Child pointing at numbers

Discrimination Training in ABA

What is Discrimination in ABA?

Discrimination, in laypeople’s terms, has a negative connotation. However, discrimination in Applied Behavior Analysis (ABA) has a much different meaning. Discrimination in ABA refers to the ability to distinguish between two or more stimuli. Stimuli can be anything in one’s environment-food, toys, pictures, people, or anything else. When a child says “ball” in the presence of a ball but does not say “ball” when they see a blanket, they demonstrate discrimination between the stimuli.

Imagine a baby who learns her first words, “dada” and “mama.” The baby begins saying “dada” and “mama” indiscriminately all day. They might say “dada” when they’re tired or say “mama” for their dad to pick them up. This shows a lack of discrimination in associating these words with their meaning. Soon, however, the baby begins associating “mama” with their mom and “dada” with their dad, demonstrating discrimination. This association occurs through discrimination training.

What is Discrimination Training?

Discrimination training is a common ABA technique therapists use to teach learners to differentiate between stimuli. Discrimination is essential to learning skills, from simple mands to receptive and expressive language and even more complex multiple-step tasks.

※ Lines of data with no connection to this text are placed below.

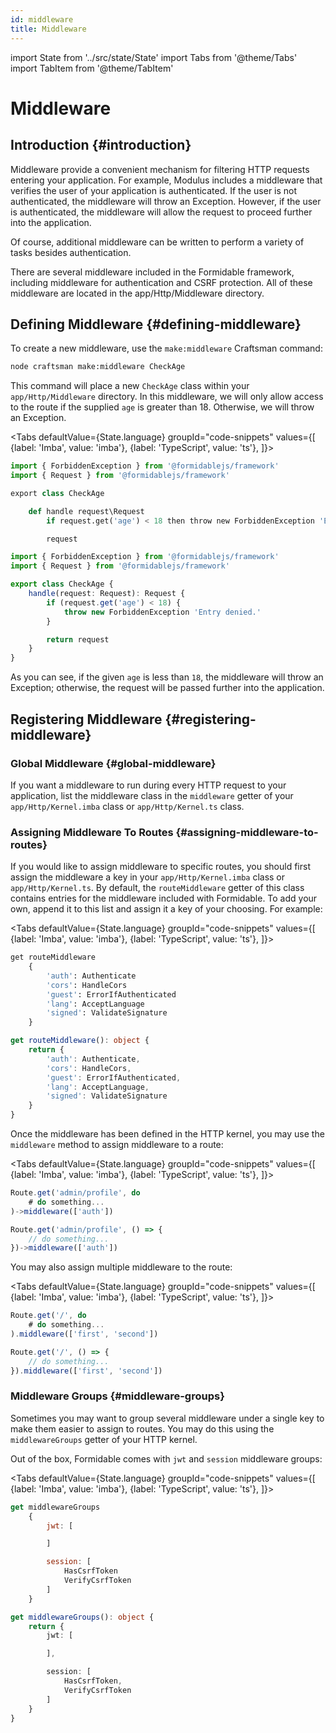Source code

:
 ```yaml
---
id: middleware
title: Middleware
---
```


import State from '../src/state/State'
import Tabs from '@theme/Tabs'
import TabItem from '@theme/TabItem'

# Middleware

## Introduction {#introduction}

Middleware provide a convenient mechanism for filtering HTTP requests entering your application. For example, Modulus includes a middleware that verifies the user of your application is authenticated. If the user is not authenticated, the middleware will throw an Exception. However, if the user is authenticated, the middleware will allow the request to proceed further into the application.

Of course, additional middleware can be written to perform a variety of tasks besides authentication.

There are several middleware included in the Formidable framework, including middleware for authentication and CSRF protection. All of these middleware are located in the app/Http/Middleware directory.


## Defining Middleware {#defining-middleware}

To create a new middleware, use the `make:middleware` Craftsman command:

```bash
node craftsman make:middleware CheckAge
```

This command will place a new `CheckAge` class within your `app/Http/Middleware` directory. In this middleware, we will only allow access to the route if the supplied `age` is greater than 18. Otherwise, we will throw an Exception.

<Tabs
    defaultValue={State.language}
	groupId="code-snippets"
    values={[
        {label: 'Imba', value: 'imba'},
        {label: 'TypeScript', value: 'ts'},
    ]}>
<TabItem value="imba">

```py title="app/Http/Middleware/CheckAge.imba" {7}
import { ForbiddenException } from '@formidablejs/framework'
import { Request } from '@formidablejs/framework'

export class CheckAge

	def handle request\Request
		if request.get('age') < 18 then throw new ForbiddenException 'Entry denied.'

		request
```

</TabItem>
<TabItem value="ts">

```ts title="app/Http/Middleware/CheckAge.ts" {6,7,8}
import { ForbiddenException } from '@formidablejs/framework'
import { Request } from '@formidablejs/framework'

export class CheckAge {
	handle(request: Request): Request {
		if (request.get('age') < 18) {
			throw new ForbiddenException 'Entry denied.'
		}

		return request
	}
}
```

</TabItem>
</Tabs>

As you can see, if the given `age` is less than `18`, the middleware will throw an Exception; otherwise, the request will be passed further into the application.

## Registering Middleware {#registering-middleware}

### Global Middleware {#global-middleware}

If you want a middleware to run during every HTTP request to your application, list the middleware class in the `middleware` getter of your `app/Http/Kernel.imba` class or `app/Http/Kernel.ts` class.

### Assigning Middleware To Routes {#assigning-middleware-to-routes}

If you would like to assign middleware to specific routes, you should first assign the middleware a key in your `app/Http/Kernel.imba` class or `app/Http/Kernel.ts`. By default, the `routeMiddleware` getter of this class contains entries for the middleware included with Formidable. To add your own, append it to this list and assign it a key of your choosing. For example:

<Tabs
    defaultValue={State.language}
	groupId="code-snippets"
    values={[
        {label: 'Imba', value: 'imba'},
        {label: 'TypeScript', value: 'ts'},
    ]}>
<TabItem value="imba">

```py title="app/Http/Kernel.imba" {3}
get routeMiddleware
	{
		'auth': Authenticate
		'cors': HandleCors
		'guest': ErrorIfAuthenticated
		'lang': AcceptLanguage
		'signed': ValidateSignature
	}
```

</TabItem>
<TabItem value="ts">

```ts title="app/Http/Kernel.ts" {3}
get routeMiddleware(): object {
	return {
		'auth': Authenticate,
		'cors': HandleCors,
		'guest': ErrorIfAuthenticated,
		'lang': AcceptLanguage,
		'signed': ValidateSignature
	}
}
```

</TabItem>
</Tabs>

Once the middleware has been defined in the HTTP kernel, you may use the `middleware` method to assign middleware to a route:

<Tabs
    defaultValue={State.language}
	groupId="code-snippets"
    values={[
        {label: 'Imba', value: 'imba'},
        {label: 'TypeScript', value: 'ts'},
    ]}>
<TabItem value="imba">

```js title="routes/api.imba" {3}
Route.get('admin/profile', do
	# do something...
)->middleware(['auth'])
```

</TabItem>
<TabItem value="ts">

```ts title="routes/api.ts" {3}
Route.get('admin/profile', () => {
	// do something...
})->middleware(['auth'])
```

</TabItem>
</Tabs>

You may also assign multiple middleware to the route:

<Tabs
    defaultValue={State.language}
	groupId="code-snippets"
    values={[
        {label: 'Imba', value: 'imba'},
        {label: 'TypeScript', value: 'ts'},
    ]}>
<TabItem value="imba">

```js title="routes/api.imba" {3}
Route.get('/', do
	# do something...
).middleware(['first', 'second'])
```

</TabItem>
<TabItem value="ts">

```ts title="routes/api.ts" {3}
Route.get('/', () => {
	// do something...
}).middleware(['first', 'second'])
```

</TabItem>
</Tabs>

### Middleware Groups {#middleware-groups}

Sometimes you may want to group several middleware under a single key to make them easier to assign to routes. You may do this using the `middlewareGroups` getter of your HTTP kernel.

Out of the box, Formidable comes with `jwt` and `session` middleware groups:

<Tabs
    defaultValue={State.language}
	groupId="code-snippets"
    values={[
        {label: 'Imba', value: 'imba'},
        {label: 'TypeScript', value: 'ts'},
    ]}>
<TabItem value="imba">

```js title="app/Http/Kernel.imba" {3,7}
get middlewareGroups
	{
		jwt: [

		]

		session: [
			HasCsrfToken
			VerifyCsrfToken
		]
	}
```


</TabItem>
<TabItem value="ts">

```ts title="app/Http/Kernel.ts" {3,7}
get middlewareGroups(): object {
	return {
		jwt: [

		],

		session: [
			HasCsrfToken,
			VerifyCsrfToken
		]
	}
}
```

</TabItem>
</Tabs>
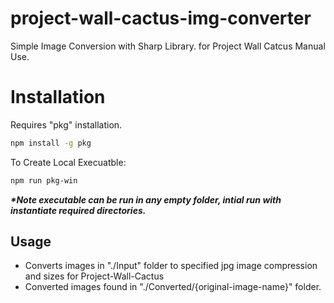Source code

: # project-wall-cactus-img-converter
Simple Image Conversion with Sharp Library. for Project Wall Catcus Manual Use.

# Installation
Requires "pkg" installation.

```sh
npm install -g pkg
```
To Create Local Execuatble:
```sh
npm run pkg-win
```
*__*Note executable can be run in any empty folder, intial run with instantiate required directories.__*

## Usage
- Converts images in "./Input" folder to specified jpg image compression and sizes for Project-Wall-Cactus
- Converted images found in "./Converted/{original-image-name}" folder.
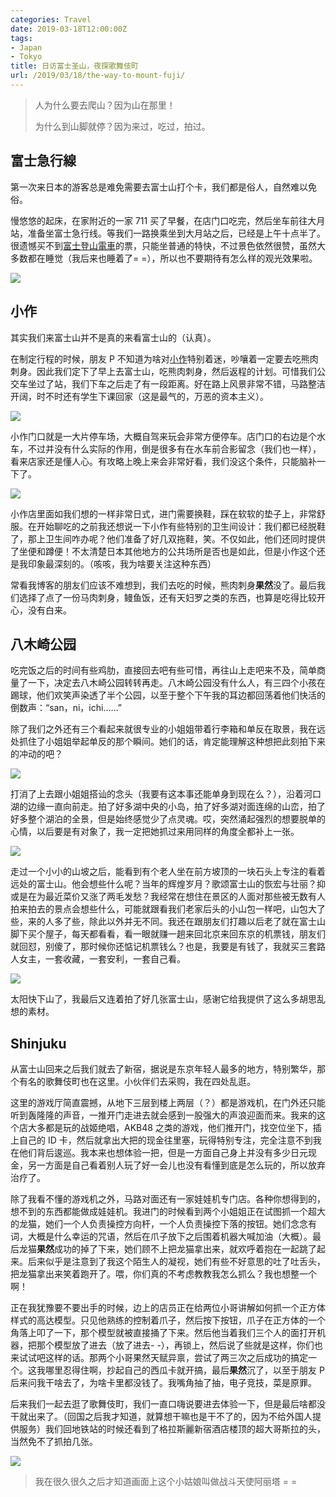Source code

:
 ```yaml
---
categories: Travel
date: 2019-03-18T12:00:00Z
tags:
- Japan
- Tokyo
title: 日访富士圣山，夜探歌舞伎町
url: /2019/03/18/the-way-to-mount-fuji/
---
```


> 人为什么要去爬山？因为山在那里！
>
> 为什么到山脚就停？因为来过，吃过，拍过。

<!--more-->

## 富士急行線

第一次来日本的游客总是难免需要去富士山打个卡，我们都是俗人，自然难以免俗。

慢悠悠的起床，在家附近的一家 711 买了早餐，在店门口吃完，然后坐车前往大月站，准备坐富士急行线。等我们一路换乘坐到大月站之后，已经是上午十点半了。很遗憾买不到[富士登山電車](http://tc.fujikyu-railway.jp/train/)的票，只能坐普通的特快，不过景色依然很赞，虽然大多数都在睡觉（我后来也睡着了= =），所以也不要期待有怎么样的观光效果啦。

![](first_view.jpg)

## 小作

其实我们来富士山并不是真的来看富士山的（认真）。

在制定行程的时候，朋友 P 不知道为啥对[小作](http://you.ctrip.com/food/fujikawaguchiko60548/10986195.html)特别着迷，吵嚷着一定要去吃熊肉刺身。因此我们定下了早上去富士山，吃熊肉刺身，然后返程的计划。可惜我们公交车坐过了站，我们下车之后走了有一段距离。好在路上风景非常不错，马路整洁开阔，时不时还有学生下课回家（这是最气的，万恶的资本主义）。

![](xiaozuo.jpg)

小作门口就是一大片停车场，大概自驾来玩会非常方便停车。店门口的右边是个水车，不过并没有什么实际的作用，倒是很多有在水车前合影留念（我们也一样），看来店家还是懂人心。有攻略上晚上来会非常好看，我们没这个条件，只能脑补一下了。

![](in_xiaozuo.jpg)

小作店里面如我们想的一样非常日式，进门需要换鞋，踩在软软的垫子上，非常舒服。在开始聊吃的之前我还想说一下小作有些特别的卫生间设计：我们都已经脱鞋了，那上卫生间咋办呢？他们准备了好几双拖鞋，笑。不仅如此，他们还同时提供了坐便和蹲便！不太清楚日本其他地方的公共场所是否也是如此，但是小作这个还是我印象最深刻的。（咳咳，我为啥要关注这种东西）

常看我博客的朋友们应该不难想到，我们去吃的时候，熊肉刺身**果然**没了。最后我们选择了点了一份马肉刺身，鳗鱼饭，还有天妇罗之类的东西，也算是吃得比较开心，没有白来。

## 八木崎公园

吃完饭之后的时间有些鸡肋，直接回去吧有些可惜，再往山上走吧来不及，简单商量了一下，决定去八木崎公园转转再走。八木崎公园没有什么人，有三四个小孩在踢球，他们欢笑声染透了半个公园，以至于整个下午我的耳边都回荡着他们快活的倒数声：“san，ni，ichi……”

除了我们之外还有三个看起来就很专业的小姐姐带着行李箱和单反在取景，我在远处抓住了小姐姐举起单反的那个瞬间。她们的话，肯定能理解这种想把此刻拍下来的冲动的吧？

![](sisters.jpg)

打消了上去跟小姐姐搭讪的念头（我要有这本事还能单身到现在么？），沿着河口湖的边缘一直向前走。拍了好多湖中央的小岛，拍了好多湖对面连绵的山峦，拍了好多整个湖泊的全景，但是始终感觉少了点灵魂。哎，突然涌起强烈的想要脱单的心情，以后要是有对象了，我一定把她抓过来用同样的角度全都补上一张。

![](lake.jpg)

走过一个小小的山坡之后，能看到有个老人坐在前方坡顶的一块石头上专注的看着远处的富士山。他会想些什么呢？当年的辉煌岁月？歌颂富士山的恢宏与壮丽？抑或是在为最近菜价又涨了两毛发愁？我经常在想住在景区的人面对那些被无数有人拍来拍去的景点会想些什么，可能就跟看我们老家后头的小山包一样吧，山包大了些，来的人多了些，除此以外并无不同。我还在跟朋友们打趣以后老了就在富士山脚下买个屋子，每天都看看，看一眼就赚一趟来回北京来回东京的机票钱，朋友们就回怼，别傻了，那时候你还惦记机票钱么？也是，我要是有钱了，我就买三套路人女主，一套收藏，一套安利，一套自己看。

![](goodbye.jpg)

太阳快下山了，我最后又连着拍了好几张富士山，感谢它给我提供了这么多胡思乱想的素材。

## Shinjuku

从富士山回来之后我们就去了新宿，据说是东京年轻人最多的地方，特别繁华，那个有名的歌舞伎町也在这里。小伙伴们去采购，我在四处乱逛。

这里的游戏厅简直震撼，从地下三层到楼上两层（？）都是游戏机，在门外还只能听到轰隆隆的声音，一推开门走进去就会感到一股强大的声浪迎面而来。我来的这个店大多都是玩的战姬绝唱，AKB48 之类的游戏，他们推开门，找空位坐下，插上自己的 ID 卡，然后就拿出大把的现金往里塞，玩得特别专注，完全注意不到我在他们背后逡巡。我本来也想体验一把，但是一方面自己身上并没有多少日元现金，另一方面是自己看着别人玩了好一会儿也没有看懂到底是怎么玩的，所以放弃治疗了。

除了我看不懂的游戏机之外，马路对面还有一家娃娃机专门店。各种你想得到的，想不到的东西都能做成娃娃机。我进门的时候看到两个小姐姐正在试图抓一个超大的龙猫，她们一个人负责操控方向杆，一个人负责操控下落的按钮。她们念念有词，大概是什么幸运的咒语，然后在爪子放下之后围着机器大喊加油（大概）。最后龙猫**果然**成功的掉了下来，她们顾不上把龙猫拿出来，就欢呼着抱在一起跳了起来。后来似乎是注意到了我这个陌生人的凝视，她们有些不好意思的吐了吐舌头，把龙猫拿出来笑着跑开了。喂，你们真的不考虑教教我怎么抓么？我也想整一个啊！

正在我犹豫要不要出手的时候，边上的店员正在给两位小哥讲解如何抓一个正方体样式的高达模型。只见他熟练的控制着爪子，然后按下按钮，爪子在正方体的一个角落上叩了一下，那个模型就被直接捅了下来。然后他当着我们三个人的面打开机器，把那个模型放了进去（放了进去- -），再锁上，然后说了些就是这样，你们也来试试吧这样的话。那两个小哥果然天赋异禀，尝试了两三次之后成功的搞定一个。这我哪里忍得住啊，抄起自己的西瓜卡就开搞，最后**果然**沉了，以至于朋友 P 后来问我干啥去了，为啥卡里都没钱了。我嘴角抽了抽，电子竞技，菜是原罪。

后来我们一起去逛了歌舞伎町，我们一直口嗨说要进去体验一下，但是最后啥都没干就出来了。（回国之后我才知道，就算想干嘛也是干不了的，因为不给外国人提供服务）我们回地铁站的时候还看到了格拉斯麗新宿酒店楼顶的超大哥斯拉的头，当然免不了抓拍几张。

![](godzilla.jpg)

> 我在很久很久之后才知道画面上这个小姑娘叫做战斗天使阿丽塔 = =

As a generalized skill, discrimination training is essential to teach. When a child has learned to discriminate between stimuli when taught via listener responding, the goal is for them to generalize that skill to other verbal operants. For example, suppose the child can receptively identify shoes and coat when presented as 2D picture cards. In that case, they are more likely to generalize that skill to following instructions with their actual shoes and coat, such as following the instruction “go get your shoes.”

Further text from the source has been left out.